What Should I Do If a Backend Server Is Unhealthy?

Symptom

If a client fails to access a backend server through a load balancer, the backend server is declared unhealthy.

Background

The load balancer uses IP addresses in 100.125.0.0/16server to send heartbeats to backend servers and check their health. To ensure that health checks can be performed normally, IP addresses in 100.125.0.0/16 must be allowed to access the backend servers.

If a backend server is detected unhealthy, the load balancer will remove this server from the backend server group and stop forwarding traffic to it, until it is declared healthy again.

When a backend server is detected unhealthy, the load balancer will stop routing requests to this server.
When the health check function is disabled, the load balancer will consider the backend server healthy by default and still route requests to it.
ELB uses IP addresses in 100.125.0.0/16 to perform health checks and route requests to backend servers.
Traffic is not routed to a backend server with a weight of 0, and the health check result is meaningless.

Troubleshooting Procedure

Possible causes are sequenced based on their occurrence probability.

If the fault persists after you have ruled out a cause, check other causes.

It takes a while for the modification to take effect after you change the health check configuration. The required time depends on health check interval and timeout duration. View the health check result in the backend server list of target load balancer.

Figure 1 Troubleshooting process
Click to enlarge

**Table 1** Troubleshooting process
Possible Cause	Solution
Health check configuration	See Check the Health Check Configuration.
Security group rules	See Check Security Group Rules.
Network ACL rules	See Check Network ACL Rules.
Backend server listening configuration	See Check the Backend Server.
Backend server firewall configuration	See Check the Backend Server Firewall.
Backend server route configuration	See Check the Backend Server Route.
Backend server load	See Check the Backend Server Load.
Backend server host.deny file	See Check the Backend Server host.deny File.

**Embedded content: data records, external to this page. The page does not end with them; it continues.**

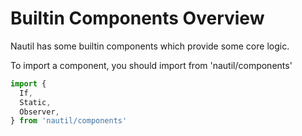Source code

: # Builtin Components Overview

Nautil has some builtin components which provide some core logic.

To import a component, you should import from 'nautil/components'

```js
import {
  If,
  Static,
  Observer,
} from 'nautil/components'
```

Check the Health Check Configuration

Click the name of the target load balancer to view its details. On the Backend Server Group tab page, click the name of the target backend server group. In the Basic Information area, click Configure on the right of Health Check and then check the following parameters:

Protocol
Port
Check Path If HTTP is used for health checks, you must check this parameter. A simple static HTML file is recommended.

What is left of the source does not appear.